Simon Raven is right in saying that there are lots of ‘jolly things’ that people disapprove of but which nevertheless continue unabashed. But none of the things he mentions (with the exception, in some circumstances, of rude films) is actually illegal in any part of the United Kingdom, nor does anyone lose his job for participating in or being involved with it. In contrast, all homosexual acts are still illegal in Scotland and Northern Ireland, and in the recent case of John Saunders an Employment Appeal Tribunal ruled that a man could legitimately be sacked because he was gay, even though the Tribunal admitted that there was no objective ground for suspecting that he would molest children.

Gay people are in a dilemma. We would like our society to be one in which whether one is gay or not is no more a matter for comment than whether one is left-handed or has red hair. In such a society, it would be entirely appropriate for all gay people to keep their heads and voices down (to use Simon Raven’s phrase). But that is not the society that most homosexuals live in. The dons, MPs and civil servants that Simon Raven mentions are perhaps fortunate enough to move in social circles where nobody cares about people’s sexual orientation: but for gay people who live their lives among readers of the Sunday Express and admirers of Mary Whitehouse, things are not so simple. For us to come out into the open and ask for acceptance is not exhibitionism or proselytising but a necessary first step towards achieving the sort of social conditions for everybody that Simon Raven’s friends may enjoy within (and strictly within) a relatively small social environment. Until those conditions are achieved, it ill behoves Simon Raven to criticise ‘Gay Liberation’ for rocking the boat.

A.D. Carstairs
London W4

SIR: I find it astounding that you can publish the sort of reactionary queer-bashing expressed by Simon Raven in his review. Raven is clearly uninterested in any rational argument or discussion and can only resort to cheap jibes at people he evidently finds quite threatening. In short, Raven likes his queers to know their place. Those of us who step out of line and venture to suggest that it is heterosexuals who are going to have to change their smug attitudes and oppressive laws are seen as dangerous militants. Whereas ‘moderate’ homosexuals know their place only too well. He says they want nothing more than to get on with their (private) lives. This is only true in as much as self-oppressed closet gays are invariably the most vociferous in attacking gay activists, because it is their passive acquiescence in their own oppression that is being criticised as much as anything else. However, it should be realised that the ‘moderate’ homosexual is actually somebody whose life is governed by an overwhelming sense of self-hatred and fear of what others will think. The ‘moderate’ homosexual is, in fact, the gay equivalent of the black ‘Uncle Tom’ or ‘white man’s nigger’.

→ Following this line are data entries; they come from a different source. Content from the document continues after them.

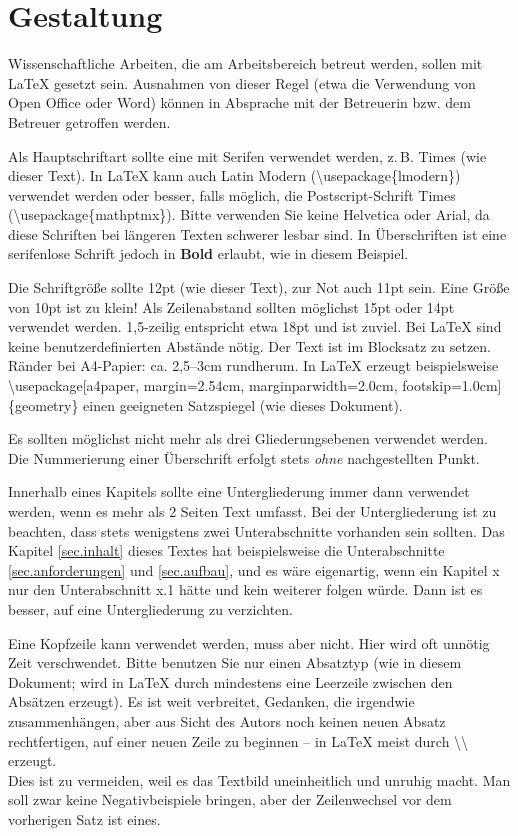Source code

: \documentclass[
    fontsize=12pt,
    headings=small,
    parskip=half,           %
    bibliography=totoc,
    numbers=noenddot,       %
    open=any,               %
    ]{scrreprt}
\begin{document}
\section{Gestaltung}

Wissenschaftliche Arbeiten, die am Arbeitsbereich betreut werden, sollen mit LaTeX gesetzt sein. Ausnahmen von dieser Regel (etwa die Verwendung von Open Office oder Word) können in Absprache mit der Betreuerin bzw. dem Betreuer getroffen werden.

Als Hauptschriftart sollte eine mit Serifen verwendet werden, z.\,B. Times (wie dieser Text). In LaTeX kann auch Latin Modern (\textbackslash usepackage\{lmodern\}) verwendet werden oder besser, falls möglich, die Postscript-Schrift Times (\textbackslash usepackage\{mathptmx\}). Bitte verwenden Sie keine \textsf{Helvetica} oder \textsf{Arial}, da diese Schriften bei längeren Texten schwerer lesbar sind. In Überschriften ist eine serifenlose Schrift jedoch in \textsf{\textbf{Bold}} erlaubt, wie in diesem Beispiel.

Die Schriftgröße sollte 12pt (wie dieser Text), zur Not auch 11pt sein. Eine Größe von 10pt ist zu klein! Als Zeilenabstand sollten möglichst 15pt oder 14pt verwendet werden. 1,5-zeilig entspricht etwa 18pt und ist zuviel. Bei LaTeX sind keine benutzerdefinierten Abstände nötig. Der Text ist im Blocksatz zu setzen. Ränder bei A4-Papier: ca. 2,5--3cm rundherum. In LaTeX erzeugt beispielsweise \textbackslash usepackage[a4paper, margin=2.54cm, marginparwidth=2.0cm, footskip=1.0cm]\{geometry\} einen geeigneten Satzspiegel (wie dieses Dokument).

Es sollten möglichst nicht mehr als drei Gliederungsebenen verwendet werden. Die Nummerierung einer Überschrift erfolgt stets \emph{ohne} nachgestellten Punkt. 

Innerhalb eines Kapitels sollte eine Untergliederung immer dann verwendet werden, wenn es mehr als 2 Seiten Text umfasst. Bei der Untergliederung ist zu beachten, dass stets wenigstens zwei Unterabschnitte vorhanden sein sollten. Das Kapitel \ref{sec.inhalt} dieses Textes hat beispielsweise die Unterabschnitte \ref{sec.anforderungen} und \ref{sec.aufbau}, und es wäre eigenartig, wenn ein Kapitel x nur den Unterabschnitt x.1 hätte und kein weiterer folgen würde. Dann ist es besser, auf eine Untergliederung zu verzichten.

Eine Kopfzeile kann verwendet werden, muss aber nicht. Hier wird oft unnötig Zeit verschwendet. Bitte benutzen Sie nur einen Absatztyp (wie in diesem Dokument; wird in LaTeX durch mindestens eine Leerzeile zwischen den Absätzen erzeugt). Es ist weit verbreitet, Gedanken, die irgendwie zusammenhängen, aber aus Sicht des Autors noch keinen neuen Absatz rechtfertigen, auf einer neuen Zeile zu beginnen -- in LaTeX meist durch {\textbackslash\textbackslash} erzeugt.\\ Dies ist zu vermeiden, weil es das Textbild uneinheitlich und unruhig macht. Man soll zwar keine Negativbeispiele bringen, aber der Zeilenwechsel vor dem vorherigen Satz ist eines.
\end{document}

Not surprisingly, Raven sees the Wolfenden Report as a symbol of enlightened opinion which resulted in a better deal for us. In fact, the report had this to say: ‘We do not think it would be expedient at the present time to reduce in any way the penalties attaching to homosexual importuning. It is important that the limited modification of the law which we propose should not be interpreted as an indication that the law can be indifferent to other forms of homosexual behaviour or as a general licence to adult homosexuals to behave as they please.’ It also had such ‘enlightened’ recommendations to make as: ‘that prisoners desirous of having oestrogen treatment be permitted to do so … that research be instituted into the aetiology of homosexuality and the effects of various forms of treatment’. This viewpoint is reflected in the legal attitudes towards gays under which our relationships can be broken up, we can be imprisoned, sacked from our jobs, lose custody of our children and be thrown out of our homes – none of which would be tolerated for a moment by any self-respecting heterosexual.

Michael Morten
London SE6

SIR: What a depressing account Simon Raven gives of the relationship between his elevated circle of gay friends, himself and society at large. His review of The Homosexual as Hero in Contemporary Fiction is redolent of the hypocrisy of the squadrons of the fashionable seeking to lose their oppression amidst their squeals of ‘We’re liberated, we’re free, but we won’t tell you which of us are gay because we know you’ll disapprove.’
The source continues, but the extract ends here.